Kepastian ini datang langsung dari kubu Gresini Racing, yang dengan bangga mengumumkan susunan pembalap mereka untuk musim 2027. Joan Mir, yang sebelumnya berjuang dengan motor RC213V Honda, kini akan mengendalikan mesin Ducati Desmosedici GP. Yang lebih menarik, Mir akan mendapatkan spesifikasi motor pabrikan yang setara dengan yang digunakan oleh tim pabrikan Ducati Lenovo, termasuk yang akan ditunggangi oleh legenda seperti Marc Marquez dan talenta muda menjanjikan Pedro Acosta. Ini menunjukkan kepercayaan penuh Gresini Racing terhadap potensi Mir untuk kembali bersaing di barisan terdepan.

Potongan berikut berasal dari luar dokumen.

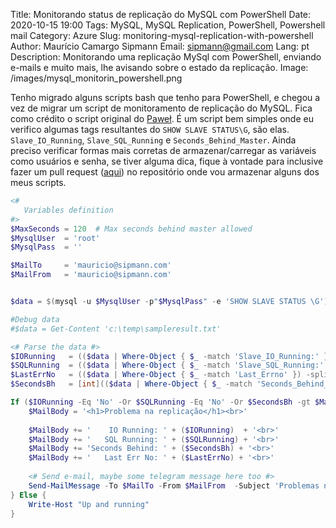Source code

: Title: Monitorando status de replicação do MySQL com PowerShell
Date: 2020-10-15 19:00
Tags: MySQL, MySQL Replication, PowerShell, Powershell mail
Category: Azure 
Slug: monitoring-mysql-replication-with-powershell
Author: Maurício Camargo Sipmann
Email: sipmann@gmail.com
Lang: pt
Description: Monitorando uma replicação MySql com PowerShell, enviando e-mails e muito mais, lhe avisando sobre o estado da replicação.
Image: /images/mysql_monitorin_powershell.png

Tenho migrado alguns scripts bash que tenho para PowerShell, e chegou a vez de migrar um script de monitoramento de replicação do MySQL. Fica como crédito o script original do [Paweł](https://handyman.dulare.com/mysql-replication-status-alerts-with-bash-script/). É um script bem simples onde eu verifico algumas tags resultantes do `SHOW SLAVE STATUS\G`, são elas. `Slave_IO_Running`, `Slave_SQL_Running` e `Seconds_Behind_Master`. Ainda preciso verificar formas mais corretas de armazenar/carregar as variáveis como usuários e senha, se tiver alguma dica, fique à vontade para inclusive fazer um pull request ([aqui](https://github.com/sipmann/PowerShellScripts)) no repositório onde vou armazenar alguns dos meus scripts.

```powershell
<#
   Variables definition
#>
$MaxSeconds = 120  # Max seconds behind master allowed
$MysqlUser  = 'root'
$MysqlPass  = ''

$MailTo     = 'mauricio@sipmann.com'
$MailFrom   = 'mauricio@sipmann.com'


$data = $(mysql -u $MysqlUser -p"$MysqlPass" -e 'SHOW SLAVE STATUS \G')

#Debug data
#$data = Get-Content 'c:\temp\sampleresult.txt'

<# Parse the data #>
$IORunning   = (($data | Where-Object { $_ -match 'Slave_IO_Running:' }) -split '\s+')[2]
$SQLRunning  = (($data | Where-Object { $_ -match 'Slave_SQL_Running:' }) -split '\s+')[2]
$LastErrNo   = (($data | Where-Object { $_ -match 'Last_Errno' }) -split '\s+')[2]
$SecondsBh   = [int](($data | Where-Object { $_ -match 'Seconds_Behind_Master' }) -split '\s+')[2]

If ($IORunning -Eq 'No' -Or $SQLRunning -Eq 'No' -Or $SecondsBh -gt $MaxSeconds) {
	$MailBody = '<h1>Problema na replicação</h1><br>'
	
	$MailBody += '    IO Running: ' + ($IORunning)  + '<br>'
	$MailBody += '   SQL Running: ' + ($SQLRunning) + '<br>'
	$MailBody += 'Seconds Behind: ' + ($SecondsBh) + '<br>'
	$MailBody += '   Last Err No: ' + ($LastErrNo) + '<br>'
	
	<# Send e-mail, maybe some telegram message here too #>
	Send-MailMessage -To $MailTo -From $MailFrom  -Subject 'Problemas na replicação' -bodyAsHtml $MailBody -Credential (Get-Credential) -SmtpServer 'smtp.office365.com' -Port 587 -UseSsl
} Else {
    Write-Host "Up and running"
}
```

Perjalanan Joan Mir di kancah MotoGP memang tidak bisa dianggap remeh. Pebalap asal Spanyol yang kini berusia 28 tahun ini telah mengukir sejarah dengan meraih 15 podium sepanjang kariernya. Puncak prestasinya adalah gelar juara dunia MotoGP pada tahun 2020, sebuah pencapaian luar biasa yang membuktikan bakat dan determinasi luar biasanya. Selain itu, ia juga berhasil finis di tiga besar klasemen kejuaraan pada musim 2021, menunjukkan konsistensinya sebagai salah satu pembalap top. Kepindahannya ke Ducati, sebuah motor yang dikenal memiliki performa superior dan kemampuan beradaptasi yang baik, diharapkan dapat membangkitkan kembali performa terbaiknya dan membawanya kembali ke persaingan gelar juara.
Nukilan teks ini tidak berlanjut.